§ What the exercise asks
Gather every line in the records below that contains the word "runs".
=== Section Start ===
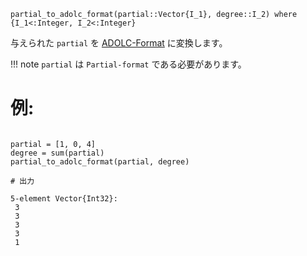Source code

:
 ```
partial_to_adolc_format(partial::Vector{I_1}, degree::I_2) where {I_1<:Integer, I_2<:Integer}
```

与えられた `partial` を [ADOLC-Format](@ref) に変換します。

!!! note
    `partial` は `Partial-format` である必要があります。


# 例:

```jldoctest

partial = [1, 0, 4]
degree = sum(partial)
partial_to_adolc_format(partial, degree)

# 出力

5-element Vector{Int32}:
 3
 3
 3
 3
 1
```

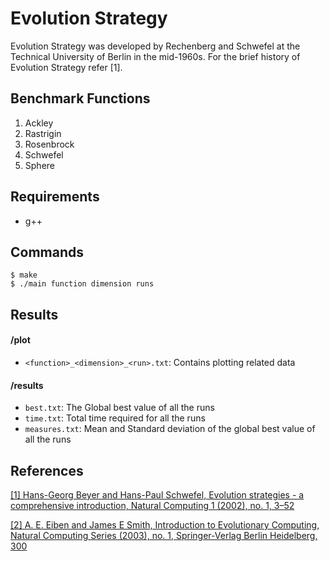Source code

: # Evolution Strategy
Evolution Strategy was developed by Rechenberg and Schwefel at the Technical University of Berlin in the mid-1960s. For the brief history of Evolution Strategy refer [1].

## Benchmark Functions
1. Ackley
2. Rastrigin
3. Rosenbrock
4. Schwefel
5. Sphere

## Requirements
* g++

## Commands
```
$ make
$ ./main function dimension runs
```

## Results
#### /plot 
* `<function>_<dimension>_<run>.txt`: Contains plotting related data
#### /results
* `best.txt`: The Global best value of all the runs
* `time.txt`: Total time required for all the runs
* `measures.txt`: Mean and Standard deviation of the global best value of all the runs

## References
[[1] Hans-Georg Beyer and Hans-Paul Schwefel, Evolution strategies - a comprehensive introduction, Natural Computing 1 (2002), no. 1, 3–52](https://link.springer.com/article/10.1023/A:1015059928466)

[[2] A. E. Eiben and James E Smith, Introduction to Evolutionary Computing, Natural Computing Series (2003), no. 1, Springer-Verlag Berlin Heidelberg, 300](https://www.springer.com/in/book/9783642072857)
=== Section End ===
§ Solution to this problem
$ ./main function dimension runs
* `best.txt`: The Global best value of all the runs
* `time.txt`: Total time required for all the runs
* `measures.txt`: Mean and Standard deviation of the global best value of all the runs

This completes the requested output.